INFORMATION PROVIDED:
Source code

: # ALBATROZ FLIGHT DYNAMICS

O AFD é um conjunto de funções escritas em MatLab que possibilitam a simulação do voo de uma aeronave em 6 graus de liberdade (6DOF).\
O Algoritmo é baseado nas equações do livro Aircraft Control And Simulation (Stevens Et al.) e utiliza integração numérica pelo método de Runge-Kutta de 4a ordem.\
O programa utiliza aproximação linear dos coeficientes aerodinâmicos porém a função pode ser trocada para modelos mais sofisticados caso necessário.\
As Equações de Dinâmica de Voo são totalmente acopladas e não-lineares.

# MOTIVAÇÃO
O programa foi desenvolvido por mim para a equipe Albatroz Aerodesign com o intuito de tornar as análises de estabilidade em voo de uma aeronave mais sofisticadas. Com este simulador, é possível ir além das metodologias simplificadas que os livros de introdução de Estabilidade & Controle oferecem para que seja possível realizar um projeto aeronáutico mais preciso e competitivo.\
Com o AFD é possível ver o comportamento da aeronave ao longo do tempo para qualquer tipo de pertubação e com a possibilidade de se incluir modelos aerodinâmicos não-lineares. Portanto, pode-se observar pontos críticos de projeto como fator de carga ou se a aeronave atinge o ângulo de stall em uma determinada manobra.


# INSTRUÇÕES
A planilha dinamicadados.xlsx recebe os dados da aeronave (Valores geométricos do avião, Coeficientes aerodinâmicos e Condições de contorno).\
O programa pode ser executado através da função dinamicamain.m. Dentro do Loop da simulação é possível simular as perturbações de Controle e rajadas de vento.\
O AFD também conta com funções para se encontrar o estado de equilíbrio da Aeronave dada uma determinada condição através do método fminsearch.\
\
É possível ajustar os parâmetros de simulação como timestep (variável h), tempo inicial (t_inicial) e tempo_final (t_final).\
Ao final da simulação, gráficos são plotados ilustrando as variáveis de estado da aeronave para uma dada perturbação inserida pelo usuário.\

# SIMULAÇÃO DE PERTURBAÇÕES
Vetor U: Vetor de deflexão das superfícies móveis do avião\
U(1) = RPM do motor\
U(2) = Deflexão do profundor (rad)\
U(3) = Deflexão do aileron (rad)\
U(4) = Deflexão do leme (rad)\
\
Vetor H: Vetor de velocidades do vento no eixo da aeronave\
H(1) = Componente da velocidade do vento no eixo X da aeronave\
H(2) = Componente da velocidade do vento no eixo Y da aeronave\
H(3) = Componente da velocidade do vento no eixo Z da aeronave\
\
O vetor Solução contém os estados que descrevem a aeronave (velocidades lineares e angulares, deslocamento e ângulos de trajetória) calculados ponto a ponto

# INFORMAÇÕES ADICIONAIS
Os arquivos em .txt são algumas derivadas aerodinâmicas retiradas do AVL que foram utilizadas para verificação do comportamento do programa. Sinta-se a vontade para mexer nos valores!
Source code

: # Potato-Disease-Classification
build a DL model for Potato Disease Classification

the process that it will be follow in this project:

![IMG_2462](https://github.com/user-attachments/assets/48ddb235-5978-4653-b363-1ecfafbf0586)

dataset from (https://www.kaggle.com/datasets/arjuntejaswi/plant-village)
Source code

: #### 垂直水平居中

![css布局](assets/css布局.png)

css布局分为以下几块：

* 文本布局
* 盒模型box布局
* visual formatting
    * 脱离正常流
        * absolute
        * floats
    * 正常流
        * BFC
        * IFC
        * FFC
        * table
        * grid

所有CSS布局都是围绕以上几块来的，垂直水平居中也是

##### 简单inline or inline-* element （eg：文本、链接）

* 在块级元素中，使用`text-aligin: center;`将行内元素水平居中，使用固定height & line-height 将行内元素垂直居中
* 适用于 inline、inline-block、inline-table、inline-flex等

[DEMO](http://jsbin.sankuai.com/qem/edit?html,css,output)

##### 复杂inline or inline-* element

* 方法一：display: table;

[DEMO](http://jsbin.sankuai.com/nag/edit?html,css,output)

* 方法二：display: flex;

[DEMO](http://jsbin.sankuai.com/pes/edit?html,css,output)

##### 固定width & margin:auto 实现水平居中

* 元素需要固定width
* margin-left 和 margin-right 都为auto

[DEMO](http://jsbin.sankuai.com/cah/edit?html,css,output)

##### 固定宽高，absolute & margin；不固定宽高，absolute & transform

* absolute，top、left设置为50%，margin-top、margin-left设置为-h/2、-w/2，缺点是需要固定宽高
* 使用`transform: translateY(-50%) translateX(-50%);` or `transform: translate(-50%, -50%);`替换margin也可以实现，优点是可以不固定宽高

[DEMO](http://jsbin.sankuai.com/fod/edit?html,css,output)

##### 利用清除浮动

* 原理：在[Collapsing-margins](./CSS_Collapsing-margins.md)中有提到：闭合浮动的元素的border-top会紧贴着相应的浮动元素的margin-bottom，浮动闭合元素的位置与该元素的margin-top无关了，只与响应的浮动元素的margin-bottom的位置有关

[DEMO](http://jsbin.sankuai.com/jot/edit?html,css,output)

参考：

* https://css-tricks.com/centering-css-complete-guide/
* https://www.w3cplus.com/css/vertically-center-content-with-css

TASK GOAL:
All lines above from the one containing "Com o AFD é" to the one containing "É possível ajustar" must be repeated exactly, both lines included, and no others.

WRITTEN SOLUTION:
Com o AFD é possível ver o comportamento da aeronave ao longo do tempo para qualquer tipo de pertubação e com a possibilidade de se incluir modelos aerodinâmicos não-lineares. Portanto, pode-se observar pontos críticos de projeto como fator de carga ou se a aeronave atinge o ângulo de stall em uma determinada manobra.


# INSTRUÇÕES
A planilha dinamicadados.xlsx recebe os dados da aeronave (Valores geométricos do avião, Coeficientes aerodinâmicos e Condições de contorno).\
O programa pode ser executado através da função dinamicamain.m. Dentro do Loop da simulação é possível simular as perturbações de Controle e rajadas de vento.\
O AFD também conta com funções para se encontrar o estado de equilíbrio da Aeronave dada uma determinada condição através do método fminsearch.\
\
É possível ajustar os parâmetros de simulação como timestep (variável h), tempo inicial (t_inicial) e tempo_final (t_final).\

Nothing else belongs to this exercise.